Stored data
_ _ _ _

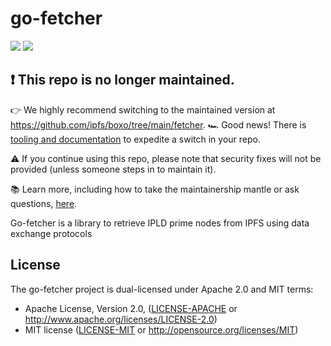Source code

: go-fetcher
==================

[![](https://img.shields.io/badge/made%20by-Protocol%20Labs-blue.svg?style=flat-square)](http://ipn.io)
[![](https://img.shields.io/badge/project-IPFS-blue.svg?style=flat-square)](http://ipfs.io/)

## ❗ This repo is no longer maintained.
👉 We highly recommend switching to the maintained version at https://github.com/ipfs/boxo/tree/main/fetcher.
🏎️ Good news!  There is [tooling and documentation](https://github.com/ipfs/boxo#migrating-to-boxo) to expedite a switch in your repo. 

⚠️ If you continue using this repo, please note that security fixes will not be provided (unless someone steps in to maintain it).

📚 Learn more, including how to take the maintainership mantle or ask questions, [here](https://github.com/ipfs/boxo/wiki/Copied-or-Migrated-Repos-FAQ).


Go-fetcher is a library to retrieve IPLD prime nodes from IPFS using data exchange protocols

## License

The go-fetcher project is dual-licensed under Apache 2.0 and MIT terms:

- Apache License, Version 2.0, ([LICENSE-APACHE](https://github.com/ipfs/go-fetcher/blob/master/LICENSE-APACHE) or http://www.apache.org/licenses/LICENSE-2.0)
- MIT license ([LICENSE-MIT](https://github.com/ipfs/go-fetcher/blob/master/LICENSE-MIT) or http://opensource.org/licenses/MIT)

_ _ _ _

→ TASK INSTRUCTIONS
Say again, exactly, only those lines of the records that run from the start through the line with "in your repo.". Pictures are to be skipped.

→ ANSWER SECTION
Source code

: go-fetcher
==================

[![](https://img.shields.io/badge/made%20by-Protocol%20Labs-blue.svg?style=flat-square)](http://ipn.io)
[![](https://img.shields.io/badge/project-IPFS-blue.svg?style=flat-square)](http://ipfs.io/)

## ❗ This repo is no longer maintained.
👉 We highly recommend switching to the maintained version at https://github.com/ipfs/boxo/tree/main/fetcher.
🏎️ Good news!  There is [tooling and documentation](https://github.com/ipfs/boxo#migrating-to-boxo) to expedite a switch in your repo. 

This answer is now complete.